Disclaimer : Naruto © Masashi Kishimoto
Bleach © Tite Kubo
Setting : Kota karakura
Note : Hanya kehidupan biasa tanpa hollow dan kekuatan shinigami
Inilah hasil editan ficku. Kalau dibaca lagi, yang kemarin agak aneh, jadi rasanya perlu perbaikan. Mudah-mudahan berubah lebih baik fu fu fu. Yosh, silakan baca kawan.
"You are my friend aa ano hino yume..."
"WHOA~" teriakku sewaktu mendengar dering pesan dari handphoneku. Tepat sekali suara kerasnya seperti bergemuruh di telinga kananku. Keras sekali, Ya, karena volumenya sampai nada tertinggi. Sial~ Rasanya gendang telingaku hampir pecah dibuatnya.
"Cih! siapa pagi-pagi yang mengganggu tidurku sih?" Setengah sadar dan tanpa berniat bangkit, segera kubuka paksa mataku dan menuntunnya ke arah jam dinding yang menggantung di kamarku.
Jam 8.
"Aaah ternyata sudah jam segini," pikirku. Kuambil asal handphone yang sudah terlempar ke kakiku.
"Kakashi?" Aku tersentak kaget ketika membaca nama sang pengirim pesan. Masih tak percaya dengan penglihatanku yang masih setengah sadar, kukerjap-kerjapkan sejenak dan menatap lekat-lekat sekali lagi untuk memastikan.
"Untuk apa dia mengirim pesan padaku?" batinku.
"Yooo, Anko-san. Selamat pagi. Bagaimana? Apakah tubuhmu masih sakit?" begitulah isi pesan darinya.

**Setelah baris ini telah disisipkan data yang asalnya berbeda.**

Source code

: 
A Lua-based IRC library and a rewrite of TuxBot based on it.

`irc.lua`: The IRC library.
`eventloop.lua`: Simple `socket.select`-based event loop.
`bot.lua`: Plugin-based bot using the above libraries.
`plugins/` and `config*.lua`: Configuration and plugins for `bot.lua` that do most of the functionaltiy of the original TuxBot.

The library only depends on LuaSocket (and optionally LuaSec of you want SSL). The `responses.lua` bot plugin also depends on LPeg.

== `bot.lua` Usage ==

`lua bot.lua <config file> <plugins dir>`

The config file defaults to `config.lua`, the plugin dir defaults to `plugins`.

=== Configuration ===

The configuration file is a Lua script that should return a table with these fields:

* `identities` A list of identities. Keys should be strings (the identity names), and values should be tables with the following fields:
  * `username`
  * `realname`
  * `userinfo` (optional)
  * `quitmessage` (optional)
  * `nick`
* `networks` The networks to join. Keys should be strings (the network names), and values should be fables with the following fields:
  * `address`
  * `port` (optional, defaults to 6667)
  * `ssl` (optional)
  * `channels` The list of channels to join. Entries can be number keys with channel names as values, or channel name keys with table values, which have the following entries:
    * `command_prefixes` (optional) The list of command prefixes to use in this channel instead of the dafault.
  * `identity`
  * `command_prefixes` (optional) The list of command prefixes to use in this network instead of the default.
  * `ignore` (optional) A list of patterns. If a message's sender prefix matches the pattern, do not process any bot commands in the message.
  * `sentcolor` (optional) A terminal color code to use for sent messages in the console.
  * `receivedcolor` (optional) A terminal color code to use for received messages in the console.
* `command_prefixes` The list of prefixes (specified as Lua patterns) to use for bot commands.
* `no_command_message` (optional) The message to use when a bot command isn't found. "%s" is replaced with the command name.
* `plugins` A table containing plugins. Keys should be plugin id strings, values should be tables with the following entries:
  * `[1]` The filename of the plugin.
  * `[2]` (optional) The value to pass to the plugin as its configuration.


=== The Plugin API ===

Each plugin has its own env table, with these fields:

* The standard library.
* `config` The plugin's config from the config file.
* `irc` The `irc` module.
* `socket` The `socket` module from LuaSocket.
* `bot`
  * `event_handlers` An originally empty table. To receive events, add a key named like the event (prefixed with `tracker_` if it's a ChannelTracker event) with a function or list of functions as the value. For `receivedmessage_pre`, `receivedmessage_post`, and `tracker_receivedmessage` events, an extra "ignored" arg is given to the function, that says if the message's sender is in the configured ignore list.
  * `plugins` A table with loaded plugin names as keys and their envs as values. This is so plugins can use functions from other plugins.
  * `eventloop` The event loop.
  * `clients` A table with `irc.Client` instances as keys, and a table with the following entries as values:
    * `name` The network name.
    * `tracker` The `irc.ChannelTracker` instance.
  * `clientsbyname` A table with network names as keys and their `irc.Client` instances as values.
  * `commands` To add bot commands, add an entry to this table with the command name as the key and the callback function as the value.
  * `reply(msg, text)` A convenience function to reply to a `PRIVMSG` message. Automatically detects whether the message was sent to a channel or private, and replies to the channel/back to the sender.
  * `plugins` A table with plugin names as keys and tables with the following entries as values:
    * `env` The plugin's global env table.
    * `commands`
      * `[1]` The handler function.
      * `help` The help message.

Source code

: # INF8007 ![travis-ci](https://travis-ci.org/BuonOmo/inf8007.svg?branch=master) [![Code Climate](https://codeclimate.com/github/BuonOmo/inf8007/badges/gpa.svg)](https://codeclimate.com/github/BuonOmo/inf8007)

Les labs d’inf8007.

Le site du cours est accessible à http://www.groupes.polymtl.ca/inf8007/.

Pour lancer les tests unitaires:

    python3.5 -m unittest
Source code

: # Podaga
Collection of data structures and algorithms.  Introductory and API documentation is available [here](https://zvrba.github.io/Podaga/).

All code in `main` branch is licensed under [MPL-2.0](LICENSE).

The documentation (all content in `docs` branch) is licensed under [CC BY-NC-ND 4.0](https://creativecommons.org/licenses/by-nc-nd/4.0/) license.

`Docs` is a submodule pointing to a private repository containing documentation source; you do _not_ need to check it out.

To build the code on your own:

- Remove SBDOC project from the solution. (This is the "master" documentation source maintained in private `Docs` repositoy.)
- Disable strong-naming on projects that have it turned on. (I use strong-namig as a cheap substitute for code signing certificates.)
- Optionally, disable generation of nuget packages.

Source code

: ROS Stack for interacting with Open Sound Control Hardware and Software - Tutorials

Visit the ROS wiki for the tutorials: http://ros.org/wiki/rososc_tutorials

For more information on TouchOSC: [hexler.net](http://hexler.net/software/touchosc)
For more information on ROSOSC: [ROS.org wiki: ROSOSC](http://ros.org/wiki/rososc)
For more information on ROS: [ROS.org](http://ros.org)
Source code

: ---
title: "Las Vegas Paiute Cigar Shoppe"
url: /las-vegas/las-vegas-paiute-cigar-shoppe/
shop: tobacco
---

Aku menghela nafas sejenak.
Apakah ia mengkhawatirkan diriku? Atau mau mengejekku seperti biasanya... aaah, dasar bodoh! sudahlah. Aku tidak boleh berpikiran macam-macam begini, mungkin saja ia memang berniat baik padaku, batinku.
Kubalas dengan jawaban singkat, "Sekarang sudah lebih baik."
Hanya butuh beberapa menit sampai balasan pesan Kakashi datang.
"Jadi begitu? Untunglah. Entah kenapa malah aku jadi khawatir padamu."
Deg. Aku bisa merasakan detak jantungku berdetak sangat kencang. Khawatir? Rona merah pasti muncul diwajahku ketika mendapat jawaban darinya. Tanpa sadar, aku malah berharap lebih padanya.
"Tentang yang kemarin, arigatou Hatake-kun." jawabku singkat.
"Tidak perlu sungkan begitu. Jika kau sampai sakit begini 'kan nanti aku yang repot karena harus mengajar anak-anak didikmu."
Seketika kurasakan aliran darahku naik ke kepala mendengar jawaban darinya. Ternyata dia hanya mau bilang begitu. Merasa direpotkan olehku? Tidak berubah, selalu saja bikin kesal. Bodoh sekali kalau kupikir dia berubah jadi baik padaku, dan yang lebih bodoh lagi, aku sampai mengharapkan yang lebih darinya.
"Hey, dengar~ Aku tidak pernah menyuruhmu! menyesal sekali aku berterimakasih padamu," balasku dengan geram.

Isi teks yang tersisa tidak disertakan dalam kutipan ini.